Six months later, in an interview with Larry King, Joanna (who has won six Emmys for producing the hard-hitting documentary Stepford: The Secret of the Suburbs), Roger (who has won his State Senate seat as an Independent) and Bobbie (who has written and published her first book of poetry Wait Until He's Asleep, Then Cut It Off) explain that the Stepford husbands are under house arrest for their crimes and being retrained to become better people. The closing scene shows the husbands shopping for groceries, under the strict oversight of their wives.

Cast

Production

John Cusack and his sister Joan were originally cast as Walter and Bobbie, respectively, but both had to drop out of the film only weeks before filming started to be with their father Dick, who was dying. [5] Joan had previously appeared in two other films written by Rudnick, Addams Family Values and In & Out (the latter also directed by Frank Oz, for which she was nominated for an Academy Award).

Reportedly, there were problems on-set between Oz and stars Nicole Kidman, Bette Midler, Christopher Walken, Glenn Close and Roger Bart. In a 2003 interview, Oz stated, "Tension on the set? Absolutely! In every movie I do, there's tension. That's the whole point. And working people hard, that's exactly what they expect me to do [...] Bette has been under a lot of stress lately [...] She made the mistake of bringing her stress on the set." [6]

The film was originally conceived as a darkly satirical piece with an ending closer to the finale of the original but negative results from test screenings caused Paramount to commission numerous rounds of reshoots [7] which significantly altered the tone of the film and gave it a new ending. [8]

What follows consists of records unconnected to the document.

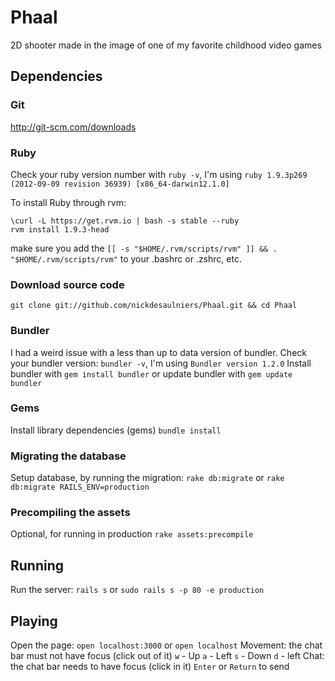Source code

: # Phaal

2D shooter made in the image of one of my favorite childhood video games

## Dependencies

### Git
http://git-scm.com/downloads

### Ruby
Check your ruby version number with `ruby -v`, I'm using `ruby 1.9.3p269 (2012-09-09 revision 36939) [x86_64-darwin12.1.0]`

To install Ruby through rvm:
```
\curl -L https://get.rvm.io | bash -s stable --ruby
rvm install 1.9.3-head
```
make sure you add the `[[ -s "$HOME/.rvm/scripts/rvm" ]] && . "$HOME/.rvm/scripts/rvm"` to your .bashrc or .zshrc, etc.

### Download source code
`git clone git://github.com/nickdesaulniers/Phaal.git && cd Phaal`

### Bundler
I had a weird issue with a less than up to data version of bundler.
Check your bundler version: `bundler -v`, I'm using `Bundler version 1.2.0`
Install bundler with `gem install bundler` or update bundler with `gem update bundler`

### Gems
Install library dependencies (gems)
`bundle install`

### Migrating the database
Setup database, by running the migration:
`rake db:migrate` or `rake db:migrate RAILS_ENV=production`

### Precompiling the assets
Optional, for running in production
`rake assets:precompile`

## Running
Run the server:
`rails s` or `sudo rails s -p 80 -e production`

## Playing
Open the page:
`open localhost:3000` or `open localhost`
Movement:
the chat bar must not have focus (click out of it)
`w` - Up
`a` - Left
`s` - Down
`d` - left
Chat:
the chat bar needs to have focus (click in it)
`Enter` or `Return` to send

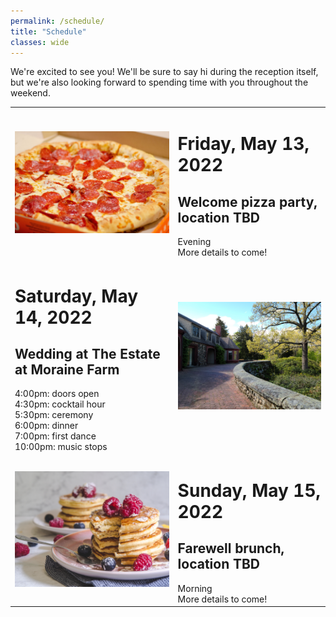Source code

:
 ```yaml
---
permalink: /schedule/
title: "Schedule"
classes: wide
---
```


We're excited to see you! We'll be sure to say hi during the reception itself, but we're also looking forward to spending time with you throughout the weekend.

<table>
  <tbody>
    <tr>
      <td><img src="/assets/images/pizza.jpg"></td>
      <td class="right_col"><h1>Friday, May 13, 2022</h1><h2>Welcome pizza party, location TBD</h2>Evening<br>More details to come!</td>
    </tr>
    <tr>
      <td class="left_col"><h1>Saturday, May 14, 2022</h1><h2>Wedding at The Estate at Moraine Farm</h2>4:00pm: doors open<br>4:30pm: cocktail hour<br>5:30pm: ceremony<br>6:00pm: dinner<br>7:00pm: first dance<br>10:00pm: music stops</td>
      <td><img src="/assets/images/moraine_farm.jpg"></td>
    </tr>
    <tr>
      <td><img src="/assets/images/pancakes.jpg"></td>
      <td class="right_col"><h1>Sunday, May 15, 2022</h1><h2>Farewell brunch, location TBD</h2>Morning<br>More details to come!</td>
    </tr>
  </tbody>
</table>
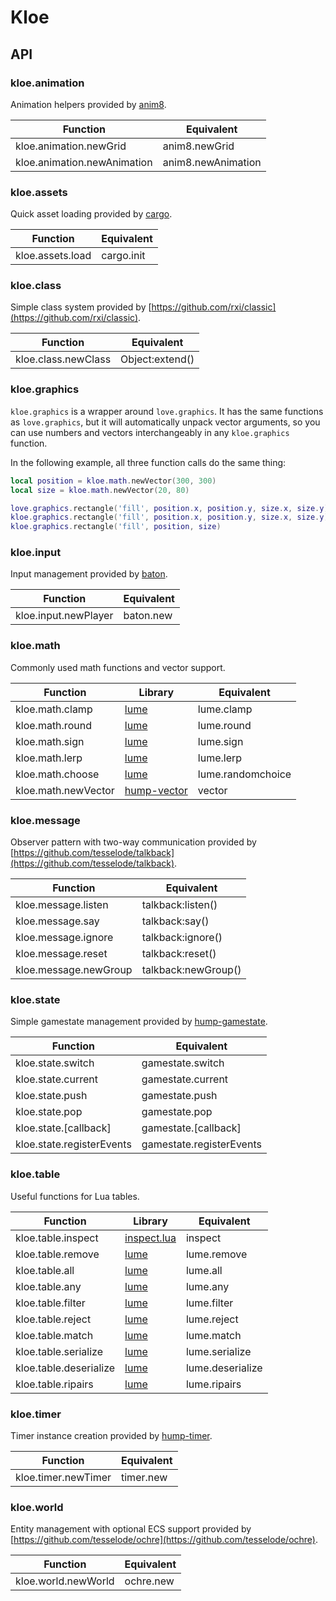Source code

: # Kloe

## API

### kloe.animation

Animation helpers provided by [anim8](https://github.com/kikito/anim8).

| Function                    | Equivalent         |
| --------------------------- | ------------------ |
| kloe.animation.newGrid      | anim8.newGrid      |
| kloe.animation.newAnimation | anim8.newAnimation |

### kloe.assets

Quick asset loading provided by [cargo](https://github.com/bjornbytes/cargo).

| Function         | Equivalent |
| ---------------- | ---------- |
| kloe.assets.load | cargo.init |

### kloe.class

Simple class system provided by [https://github.com/rxi/classic](https://github.com/rxi/classic).

| Function            | Equivalent     |
| ------------------- | ---------------|
| kloe.class.newClass | Object:extend()|

### kloe.graphics

`kloe.graphics` is a wrapper around `love.graphics`. It has the same functions as `love.graphics`, but it will automatically unpack vector arguments, so you can use numbers and vectors interchangeably in any `kloe.graphics` function.

In the following example, all three function calls do the same thing:

```lua
local position = kloe.math.newVector(300, 300)
local size = kloe.math.newVector(20, 80)

love.graphics.rectangle('fill', position.x, position.y, size.x, size.y)
kloe.graphics.rectangle('fill', position.x, position.y, size.x, size.y)
kloe.graphics.rectangle('fill', position, size)
```

### kloe.input

Input management provided by [baton](https://github.com/tesselode/baton).

| Function             | Equivalent |
| -------------------- | ---------- |
| kloe.input.newPlayer | baton.new  |

### kloe.math

Commonly used math functions and vector support.

| Function            | Library                                                         | Equivalent        |
| ------------------- | --------------------------------------------------------------- | ----------------- |
| kloe.math.clamp     | [lume](https://github.com/rxi/lume)                             | lume.clamp        |
| kloe.math.round     | [lume](https://github.com/rxi/lume)                             | lume.round        |
| kloe.math.sign      | [lume](https://github.com/rxi/lume)                             | lume.sign         |
| kloe.math.lerp      | [lume](https://github.com/rxi/lume)                             | lume.lerp         |
| kloe.math.choose    | [lume](https://github.com/rxi/lume)                             | lume.randomchoice |
| kloe.math.newVector | [hump-vector](http://hump.readthedocs.io/en/latest/vector.html) | vector            |

### kloe.message

Observer pattern with two-way communication provided by [https://github.com/tesselode/talkback](https://github.com/tesselode/talkback).

| Function              | Equivalent         |
| --------------------- | -------------------|
| kloe.message.listen   | talkback:listen()  |
| kloe.message.say      | talkback:say()     |
| kloe.message.ignore   | talkback:ignore()  |
| kloe.message.reset    | talkback:reset()   |
| kloe.message.newGroup | talkback:newGroup()|

### kloe.state

Simple gamestate management provided by [hump-gamestate](http://hump.readthedocs.io/en/latest/gamestate.html).

| Function                  | Equivalent               |
| ------------------------- | ------------------------ |
| kloe.state.switch         | gamestate.switch         |
| kloe.state.current        | gamestate.current        |
| kloe.state.push           | gamestate.push           |
| kloe.state.pop            | gamestate.pop            |
| kloe.state.[callback]     | gamestate.[callback]     |
| kloe.state.registerEvents | gamestate.registerEvents |

### kloe.table

Useful functions for Lua tables.

| Function               | Library                                              | Equivalent      |
| ---------------------- | ---------------------------------------------------- | ----------------|
| kloe.table.inspect     | [inspect.lua](https://github.com/kikito/inspect.lua) | inspect         |
| kloe.table.remove      | [lume](https://github.com/rxi/lume)                                                     | lume.remove     |
| kloe.table.all         | [lume](https://github.com/rxi/lume)                                                     | lume.all        |
| kloe.table.any         | [lume](https://github.com/rxi/lume)                                                     | lume.any        |
| kloe.table.filter      | [lume](https://github.com/rxi/lume)                                                     | lume.filter     |
| kloe.table.reject      | [lume](https://github.com/rxi/lume)                                                     | lume.reject     |
| kloe.table.match       | [lume](https://github.com/rxi/lume)                                                     | lume.match      |
| kloe.table.serialize   | [lume](https://github.com/rxi/lume)                                                     | lume.serialize  |
| kloe.table.deserialize | [lume](https://github.com/rxi/lume)                                                     | lume.deserialize|
| kloe.table.ripairs     | [lume](https://github.com/rxi/lume)                                                     | lume.ripairs    |

### kloe.timer

Timer instance creation provided by [hump-timer](http://hump.readthedocs.io/en/latest/timer.html).

| Function            | Equivalent         |
| ------------------- | ------------------ |
| kloe.timer.newTimer | timer.new          |

### kloe.world

Entity management with optional ECS support provided by [https://github.com/tesselode/ochre](https://github.com/tesselode/ochre).

| Function            | Equivalent |
| ------------------- | ---------- |
| kloe.world.newWorld | ochre.new  |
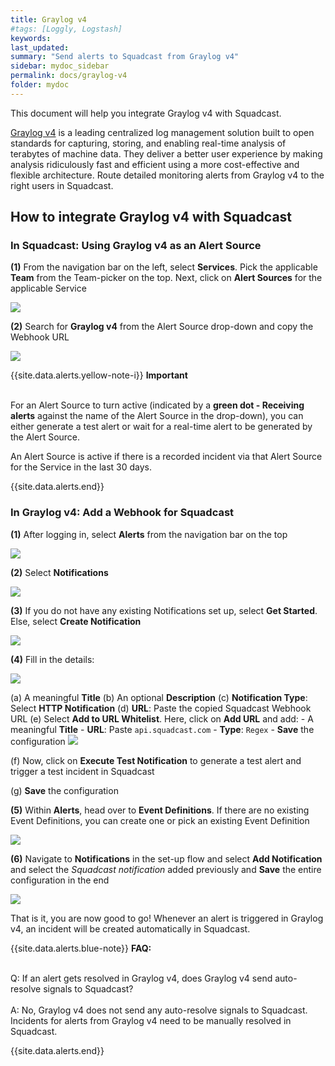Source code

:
 ```yaml
---
title: Graylog v4
#tags: [Loggly, Logstash]
keywords: 
last_updated: 
summary: "Send alerts to Squadcast from Graylog v4"
sidebar: mydoc_sidebar
permalink: docs/graylog-v4
folder: mydoc
---
```


This document will help you integrate Graylog v4 with Squadcast.
 
[Graylog v4](https://www.graylog.org/products/latestversion) is a leading centralized log management solution built to open standards for capturing, storing, and enabling real-time analysis of terabytes of machine data. They deliver a better user experience by making analysis ridiculously fast and efficient using a more cost-effective and flexible architecture.
Route detailed monitoring alerts from Graylog v4 to the right users in Squadcast.

## How to integrate Graylog v4 with Squadcast

### In Squadcast: Using Graylog v4 as an Alert Source

**(1)** From the navigation bar on the left, select **Services**. Pick the applicable **Team** from the Team-picker on the top. Next, click on **Alert Sources** for the applicable Service

![](images/alert_source_1.png)

**(2)** Search for **Graylog v4** from the Alert Source drop-down and copy the Webhook URL

![](images/graylog-v4-1.png)

{{site.data.alerts.yellow-note-i}}
<b>Important</b><br/><br/>
<p>For an Alert Source to turn active (indicated by a <b>green dot - Receiving alerts</b> against the name of the Alert Source in the drop-down), you can either generate a test alert or wait for a real-time alert to be generated by the Alert Source.</p>
<p>An Alert Source is active if there is a recorded incident via that Alert Source for the Service in the last 30 days.</p>
{{site.data.alerts.end}}

### In Graylog v4: Add a Webhook for Squadcast

**(1)** After logging in, select **Alerts** from the navigation bar on the top

![](images/graylog-v4-2.png)

**(2)** Select **Notifications**

![](images/graylog-v4-3.png)

**(3)** If you do not have any existing Notifications set up, select **Get Started**. Else, select **Create Notification** 

![](images/graylog-v4-4.png)

**(4)** Fill in the details:

![](images/graylog-v4-5.png)

(a) A meaningful **Title**
(b) An optional **Description**
(c) **Notification Type**: Select **HTTP Notification**
(d) **URL**: Paste the copied Squadcast Webhook URL
(e) Select **Add to URL Whitelist**. Here, click on **Add URL** and add:
    - A meaningful **Title**
    - **URL**: Paste `api.squadcast.com`
    - **Type**: `Regex`
    - **Save** the configuration
![](images/graylog-v4-6.png)

(f) Now, click on **Execute Test Notification** to generate a test alert and trigger a test incident in Squadcast

(g) **Save** the configuration

**(5)** Within **Alerts**, head over to **Event Definitions**. If there are no existing Event Definitions, you can create one or pick an existing Event Definition

![](images/graylog-v4-7.png)

**(6)** Navigate to **Notifications** in the set-up flow and select **Add Notification** and select the *Squadcast notification* added previously and **Save** the entire configuration in the end

![](images/graylog-v4-8.png)

That is it, you are now good to go! Whenever an alert is triggered in Graylog v4, an incident will be created automatically in Squadcast.

{{site.data.alerts.blue-note}}
<b>FAQ:</b>
<br/><br/><p>Q: If an alert gets resolved in Graylog v4, does Graylog v4 send auto-resolve signals to Squadcast?<br/><br/>A: No, Graylog v4 does not send any auto-resolve signals to Squadcast. Incidents for alerts from Graylog v4 need to be manually resolved in Squadcast.</p>
{{site.data.alerts.end}}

In a 2005 interview Matthew Broderick stated, "Making that film wasn't enjoyable. It was nobody's fault but my part was not terribly interesting [...] It was not a thrilling film. I would hate it if it were my last." [9]

In a 2007 interview with Ain't It Cool News , Oz's take on the film was "I had too much money and I was too responsible and concerned for Paramount. I was too concerned for the producers. And I didn't follow my instincts." [10]

The majority of the film was shot in Darien, New Canaan and Norwalk, Connecticut. [11] [12]

Reception

Critical reception

On Rotten Tomatoes, The Stepford Wives holds an approval rating of 26% based on 176 reviews, with an average rating of 4.7/10. The website's critical consensus reads, "In exchanging the chilling satire of the original into mindless camp, this remake has itself become Stepford-ized." [13] Metacritic , which uses a weighted average , assigned the film a score of 42 out of 100, based on 40 critics, indicating "mixed or average" reviews. [14] Audiences polled by CinemaScore gave the film an average grade of "C+" on an A+ to F scale. [15]

Pete Travers of Rolling Stone said that the on-set complications of the film "can't compare to the mess onscreen." [16] Lisa Schwarzbaum of Entertainment Weekly said, "The remake is, in fact, marooned in a swamp of camp, inconsequentiality." [17] A. O. Scott of The New York Times said, "the movie never lives up to its satiric potential, collapsing at the end into incoherence and wishy-washy, have-it-all sentimentality." [18]

Some critics were more receptive to the film. Roger Ebert called Paul Rudnick's screenplay "rich with zingers" and gave the film three stars. [19] However, in the "Worst Movies of 2004" episode of At the Movies with Ebert and Roeper , he admitted that, while he gave the film a "thumbs up", it wouldn't be "the first movie that [he] would defend."[ citation needed ]

The film's teaser won several Golden Trailer Awards in the categories of "Summer 2004 Blockbuster" and "Most Original", as well as "Best of Show". [20]

Box office

The U.S. opening weekend's gross was a respectable $21.4 million but sales fell off quickly. That weekend represented over a third of the final domestic gross of $59.5 million. [2] The film also grossed $42.9 million internationally for a worldwide total gross of $103.4 million. [3]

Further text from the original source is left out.